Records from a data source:
•••••

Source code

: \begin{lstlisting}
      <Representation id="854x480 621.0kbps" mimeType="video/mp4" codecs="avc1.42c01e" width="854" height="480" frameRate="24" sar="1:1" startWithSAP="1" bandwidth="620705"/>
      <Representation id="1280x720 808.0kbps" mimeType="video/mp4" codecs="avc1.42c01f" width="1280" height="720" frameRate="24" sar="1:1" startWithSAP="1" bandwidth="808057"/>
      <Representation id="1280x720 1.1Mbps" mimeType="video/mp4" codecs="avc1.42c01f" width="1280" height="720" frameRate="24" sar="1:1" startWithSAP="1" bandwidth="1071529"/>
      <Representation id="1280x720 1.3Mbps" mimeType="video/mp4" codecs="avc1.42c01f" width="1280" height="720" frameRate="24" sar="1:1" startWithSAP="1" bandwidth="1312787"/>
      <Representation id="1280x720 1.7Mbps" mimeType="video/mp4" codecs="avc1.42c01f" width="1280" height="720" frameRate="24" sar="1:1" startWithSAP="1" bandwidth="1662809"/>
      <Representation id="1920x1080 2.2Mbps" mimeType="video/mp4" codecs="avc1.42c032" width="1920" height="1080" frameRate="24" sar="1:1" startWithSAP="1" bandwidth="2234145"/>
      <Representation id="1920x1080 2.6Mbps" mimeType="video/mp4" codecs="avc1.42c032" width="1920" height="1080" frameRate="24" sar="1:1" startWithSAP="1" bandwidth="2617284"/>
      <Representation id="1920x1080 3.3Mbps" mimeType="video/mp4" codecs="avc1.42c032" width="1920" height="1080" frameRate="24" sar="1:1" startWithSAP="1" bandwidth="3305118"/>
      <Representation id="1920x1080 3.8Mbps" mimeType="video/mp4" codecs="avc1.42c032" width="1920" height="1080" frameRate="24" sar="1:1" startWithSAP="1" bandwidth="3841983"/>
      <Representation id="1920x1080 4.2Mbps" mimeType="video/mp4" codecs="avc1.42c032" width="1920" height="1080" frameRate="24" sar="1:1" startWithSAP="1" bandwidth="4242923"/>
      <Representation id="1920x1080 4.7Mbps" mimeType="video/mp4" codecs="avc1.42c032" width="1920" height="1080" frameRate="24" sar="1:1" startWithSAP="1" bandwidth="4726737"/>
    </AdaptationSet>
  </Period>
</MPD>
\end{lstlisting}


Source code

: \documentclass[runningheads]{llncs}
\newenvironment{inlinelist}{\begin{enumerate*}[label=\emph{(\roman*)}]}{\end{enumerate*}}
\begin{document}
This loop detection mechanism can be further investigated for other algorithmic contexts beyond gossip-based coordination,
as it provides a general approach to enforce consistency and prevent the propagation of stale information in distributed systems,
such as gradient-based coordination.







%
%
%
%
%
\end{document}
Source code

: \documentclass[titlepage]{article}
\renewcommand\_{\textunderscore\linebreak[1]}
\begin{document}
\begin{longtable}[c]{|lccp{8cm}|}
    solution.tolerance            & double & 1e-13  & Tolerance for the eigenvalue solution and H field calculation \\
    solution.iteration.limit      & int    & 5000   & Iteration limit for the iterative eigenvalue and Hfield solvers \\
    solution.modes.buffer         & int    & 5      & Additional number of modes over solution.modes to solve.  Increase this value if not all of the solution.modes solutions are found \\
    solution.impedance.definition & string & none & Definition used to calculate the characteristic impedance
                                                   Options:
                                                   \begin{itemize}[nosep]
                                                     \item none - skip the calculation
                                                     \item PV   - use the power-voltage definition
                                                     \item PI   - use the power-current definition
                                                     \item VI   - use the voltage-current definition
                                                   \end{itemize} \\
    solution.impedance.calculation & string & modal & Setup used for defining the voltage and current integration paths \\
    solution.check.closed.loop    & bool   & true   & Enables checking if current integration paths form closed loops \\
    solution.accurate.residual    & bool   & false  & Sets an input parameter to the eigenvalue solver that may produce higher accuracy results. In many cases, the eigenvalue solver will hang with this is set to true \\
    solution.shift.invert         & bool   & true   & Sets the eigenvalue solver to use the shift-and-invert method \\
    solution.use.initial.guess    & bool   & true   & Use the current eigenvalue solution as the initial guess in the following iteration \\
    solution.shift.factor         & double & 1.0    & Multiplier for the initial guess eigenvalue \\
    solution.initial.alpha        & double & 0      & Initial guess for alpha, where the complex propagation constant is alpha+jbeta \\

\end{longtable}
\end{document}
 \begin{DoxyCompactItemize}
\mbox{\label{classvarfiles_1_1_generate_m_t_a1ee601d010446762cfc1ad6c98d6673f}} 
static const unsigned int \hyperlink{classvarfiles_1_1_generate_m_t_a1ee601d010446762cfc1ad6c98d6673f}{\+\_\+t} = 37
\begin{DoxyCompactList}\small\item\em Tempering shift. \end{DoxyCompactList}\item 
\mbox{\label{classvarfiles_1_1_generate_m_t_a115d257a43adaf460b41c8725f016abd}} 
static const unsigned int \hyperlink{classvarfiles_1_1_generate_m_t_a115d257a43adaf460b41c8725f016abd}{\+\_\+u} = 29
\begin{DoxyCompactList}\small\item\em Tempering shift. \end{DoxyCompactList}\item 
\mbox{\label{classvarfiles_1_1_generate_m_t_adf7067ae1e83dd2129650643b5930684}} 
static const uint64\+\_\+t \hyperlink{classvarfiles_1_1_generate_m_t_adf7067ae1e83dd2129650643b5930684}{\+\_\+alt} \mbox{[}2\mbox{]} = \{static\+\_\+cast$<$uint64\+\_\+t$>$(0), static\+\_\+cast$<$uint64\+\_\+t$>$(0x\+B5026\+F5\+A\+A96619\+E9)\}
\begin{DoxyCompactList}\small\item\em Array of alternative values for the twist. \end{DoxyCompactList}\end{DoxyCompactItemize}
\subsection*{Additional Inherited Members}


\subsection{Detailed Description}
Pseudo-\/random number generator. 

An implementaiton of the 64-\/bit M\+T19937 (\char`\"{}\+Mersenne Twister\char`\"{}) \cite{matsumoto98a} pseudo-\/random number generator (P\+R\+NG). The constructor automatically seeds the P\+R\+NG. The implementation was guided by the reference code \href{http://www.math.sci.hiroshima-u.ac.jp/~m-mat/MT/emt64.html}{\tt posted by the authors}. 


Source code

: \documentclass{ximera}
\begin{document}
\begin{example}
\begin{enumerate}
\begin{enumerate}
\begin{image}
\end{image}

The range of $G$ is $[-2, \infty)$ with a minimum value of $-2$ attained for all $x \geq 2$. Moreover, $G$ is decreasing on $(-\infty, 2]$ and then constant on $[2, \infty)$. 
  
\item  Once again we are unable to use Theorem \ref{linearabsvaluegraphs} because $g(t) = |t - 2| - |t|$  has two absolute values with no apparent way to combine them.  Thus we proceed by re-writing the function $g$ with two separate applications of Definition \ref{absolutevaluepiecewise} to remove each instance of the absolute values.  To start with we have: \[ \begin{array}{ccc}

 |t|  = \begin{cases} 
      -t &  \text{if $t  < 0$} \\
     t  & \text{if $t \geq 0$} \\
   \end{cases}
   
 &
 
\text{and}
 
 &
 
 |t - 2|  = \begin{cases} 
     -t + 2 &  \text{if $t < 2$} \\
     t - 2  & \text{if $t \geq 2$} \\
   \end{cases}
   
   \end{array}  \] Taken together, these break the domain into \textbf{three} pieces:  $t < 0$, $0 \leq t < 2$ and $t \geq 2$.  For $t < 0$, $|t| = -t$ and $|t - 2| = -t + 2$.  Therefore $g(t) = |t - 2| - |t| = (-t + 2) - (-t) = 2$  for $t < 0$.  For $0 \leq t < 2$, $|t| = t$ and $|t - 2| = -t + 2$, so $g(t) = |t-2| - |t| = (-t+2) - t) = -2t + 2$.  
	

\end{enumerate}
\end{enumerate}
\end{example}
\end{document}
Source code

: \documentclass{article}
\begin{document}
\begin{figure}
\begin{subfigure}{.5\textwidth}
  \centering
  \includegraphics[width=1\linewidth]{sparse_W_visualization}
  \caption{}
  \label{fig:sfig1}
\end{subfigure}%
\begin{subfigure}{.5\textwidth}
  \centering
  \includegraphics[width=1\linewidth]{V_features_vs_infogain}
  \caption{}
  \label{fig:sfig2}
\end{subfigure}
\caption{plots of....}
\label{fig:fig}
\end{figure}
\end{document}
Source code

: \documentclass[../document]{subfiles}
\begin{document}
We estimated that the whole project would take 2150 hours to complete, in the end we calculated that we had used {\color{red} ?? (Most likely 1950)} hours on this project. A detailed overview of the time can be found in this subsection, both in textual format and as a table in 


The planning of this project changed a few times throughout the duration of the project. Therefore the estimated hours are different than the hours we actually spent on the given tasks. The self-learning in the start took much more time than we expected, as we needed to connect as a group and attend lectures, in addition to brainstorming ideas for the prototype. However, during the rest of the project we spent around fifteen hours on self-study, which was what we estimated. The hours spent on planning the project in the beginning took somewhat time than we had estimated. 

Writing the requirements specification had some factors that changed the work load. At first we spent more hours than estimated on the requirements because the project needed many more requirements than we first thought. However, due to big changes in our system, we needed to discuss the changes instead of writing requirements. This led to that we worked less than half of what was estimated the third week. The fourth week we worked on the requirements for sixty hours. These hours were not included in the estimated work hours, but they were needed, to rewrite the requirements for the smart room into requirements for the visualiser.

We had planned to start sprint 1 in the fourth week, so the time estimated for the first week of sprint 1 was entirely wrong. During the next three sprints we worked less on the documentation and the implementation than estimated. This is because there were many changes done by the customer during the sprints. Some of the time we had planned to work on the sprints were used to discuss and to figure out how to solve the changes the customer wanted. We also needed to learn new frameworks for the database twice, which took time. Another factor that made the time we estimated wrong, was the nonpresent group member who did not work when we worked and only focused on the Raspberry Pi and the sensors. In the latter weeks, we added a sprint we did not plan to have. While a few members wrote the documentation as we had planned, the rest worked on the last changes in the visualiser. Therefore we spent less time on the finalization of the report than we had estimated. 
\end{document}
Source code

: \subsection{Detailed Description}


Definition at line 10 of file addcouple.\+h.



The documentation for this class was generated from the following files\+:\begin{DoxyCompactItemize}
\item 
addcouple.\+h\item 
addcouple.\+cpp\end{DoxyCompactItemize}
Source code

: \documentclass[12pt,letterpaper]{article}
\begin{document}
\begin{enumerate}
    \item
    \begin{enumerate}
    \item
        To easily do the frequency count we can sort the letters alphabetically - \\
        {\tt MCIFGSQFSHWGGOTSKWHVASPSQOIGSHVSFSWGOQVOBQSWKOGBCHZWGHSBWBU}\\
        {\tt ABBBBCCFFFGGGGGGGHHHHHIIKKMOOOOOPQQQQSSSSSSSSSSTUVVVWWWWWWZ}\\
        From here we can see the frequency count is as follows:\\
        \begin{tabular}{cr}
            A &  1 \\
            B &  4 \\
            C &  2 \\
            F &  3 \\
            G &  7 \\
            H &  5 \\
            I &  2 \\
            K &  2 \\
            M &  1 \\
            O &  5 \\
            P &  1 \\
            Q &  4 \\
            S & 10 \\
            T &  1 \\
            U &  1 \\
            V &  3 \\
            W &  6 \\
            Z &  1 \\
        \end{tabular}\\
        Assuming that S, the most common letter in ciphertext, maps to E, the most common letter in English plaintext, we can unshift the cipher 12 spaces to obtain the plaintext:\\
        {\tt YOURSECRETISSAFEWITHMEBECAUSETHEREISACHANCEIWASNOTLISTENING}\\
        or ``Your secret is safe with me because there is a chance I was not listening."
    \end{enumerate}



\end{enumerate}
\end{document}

•••••

**Work to complete**
Please show each line in the records above that contains "loop".

**Result of the task**
This loop detection mechanism can be further investigated for other algorithmic contexts beyond gossip-based coordination,
    solution.check.closed.loop    & bool   & true   & Enables checking if current integration paths form closed loops \\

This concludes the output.